First, she complained that Cousin E hadn't properly let her know about the engagement. This I can more or less understand. He sent out a mass email; she prefers to learn such important news more personally, by phone. So he called. Problem solved.

Cousin E's having family cook for the wedding. He wanted moy-moy, which is mom's speciality. Cousin Aurora asked mom if she would make it. Mom said yes, then complained that Cousin E hadn't asked her himself. Never mind that Cousin Aurora's the one organizing the catering.  But she'd already agreed to do the cooking, so whatever.

The aunts in New York didn't get their invitations on time. Rather the younger sister got her invitation before the older did. So of course the younger aunt wouldn't go if the older aunt didn't receive an invite, and I think mom threatened not to go out of solidarity.

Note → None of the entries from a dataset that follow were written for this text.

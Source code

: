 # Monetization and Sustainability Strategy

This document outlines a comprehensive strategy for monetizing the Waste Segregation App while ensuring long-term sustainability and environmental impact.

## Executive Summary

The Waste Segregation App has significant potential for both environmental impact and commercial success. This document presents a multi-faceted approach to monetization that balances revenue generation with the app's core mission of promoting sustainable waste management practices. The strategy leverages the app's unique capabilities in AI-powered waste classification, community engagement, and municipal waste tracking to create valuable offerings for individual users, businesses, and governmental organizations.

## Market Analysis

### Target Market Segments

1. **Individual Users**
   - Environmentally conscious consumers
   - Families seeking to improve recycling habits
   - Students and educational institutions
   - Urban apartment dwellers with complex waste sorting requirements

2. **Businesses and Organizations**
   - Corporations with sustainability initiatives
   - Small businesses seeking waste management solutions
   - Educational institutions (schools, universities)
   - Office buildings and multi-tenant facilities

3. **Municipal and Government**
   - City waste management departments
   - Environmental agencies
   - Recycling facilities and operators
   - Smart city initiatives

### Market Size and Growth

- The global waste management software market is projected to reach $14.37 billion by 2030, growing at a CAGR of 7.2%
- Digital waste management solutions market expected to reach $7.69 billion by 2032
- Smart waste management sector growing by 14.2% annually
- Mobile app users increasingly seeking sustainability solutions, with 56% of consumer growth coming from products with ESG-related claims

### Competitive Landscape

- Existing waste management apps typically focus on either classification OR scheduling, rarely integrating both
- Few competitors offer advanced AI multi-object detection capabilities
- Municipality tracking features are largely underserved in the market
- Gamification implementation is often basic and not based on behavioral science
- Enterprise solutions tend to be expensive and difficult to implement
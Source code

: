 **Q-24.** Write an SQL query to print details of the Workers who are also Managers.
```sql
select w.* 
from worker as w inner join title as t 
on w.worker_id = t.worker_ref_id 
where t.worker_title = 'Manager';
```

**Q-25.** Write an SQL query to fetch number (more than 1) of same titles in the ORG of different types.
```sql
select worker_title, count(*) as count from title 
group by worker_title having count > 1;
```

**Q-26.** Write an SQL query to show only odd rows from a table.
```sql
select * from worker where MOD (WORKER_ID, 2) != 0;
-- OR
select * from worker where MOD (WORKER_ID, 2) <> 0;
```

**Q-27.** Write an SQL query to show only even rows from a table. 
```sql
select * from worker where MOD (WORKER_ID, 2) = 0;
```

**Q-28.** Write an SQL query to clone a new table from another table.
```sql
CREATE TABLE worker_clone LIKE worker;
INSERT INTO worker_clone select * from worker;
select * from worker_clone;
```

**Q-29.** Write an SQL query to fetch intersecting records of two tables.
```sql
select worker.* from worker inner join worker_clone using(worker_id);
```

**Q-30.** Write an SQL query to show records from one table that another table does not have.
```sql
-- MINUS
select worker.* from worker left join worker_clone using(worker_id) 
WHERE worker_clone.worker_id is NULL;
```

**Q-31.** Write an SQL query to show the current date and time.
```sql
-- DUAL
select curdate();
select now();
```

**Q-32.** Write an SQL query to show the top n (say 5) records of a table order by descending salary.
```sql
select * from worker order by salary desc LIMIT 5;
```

So Cousin E sent out all new invitations, which I think must have arrived since I haven't heard anything else about it.

Most recently, mom said she wasn't going to attend the bridal shower because she hadn't received an invitation. So Cousin E called me and said "Hey, did you get your invite?" I said that I had. And then he let me know that mom hadn't, for some reason, and that she was refusing to attend and could I please talk to her. (Everyone seems to think that I have some sway with my mom. In some ways I do, I guess, but she often does not listen to me. Especially when it comes to issues of family/respect//whatever, since she doesn't generally believe i know anything about these topics.)

Cousin E then sent another invitation next-day air. (Never mind that the bride's mom, who was hosting the shower, had sent out the original invitations.) Mom said, "Too late, you shouldn't have bothered, I'm not going." But then she was forced to change her mind. She discovered that her original invitation had been dropped in the mail slot in the garage rather than deposited in her mailbox. (Must be a new mailman.) So she had been invited after all, and that is how I found myself driving to BFE on a hot Saturday afternoon.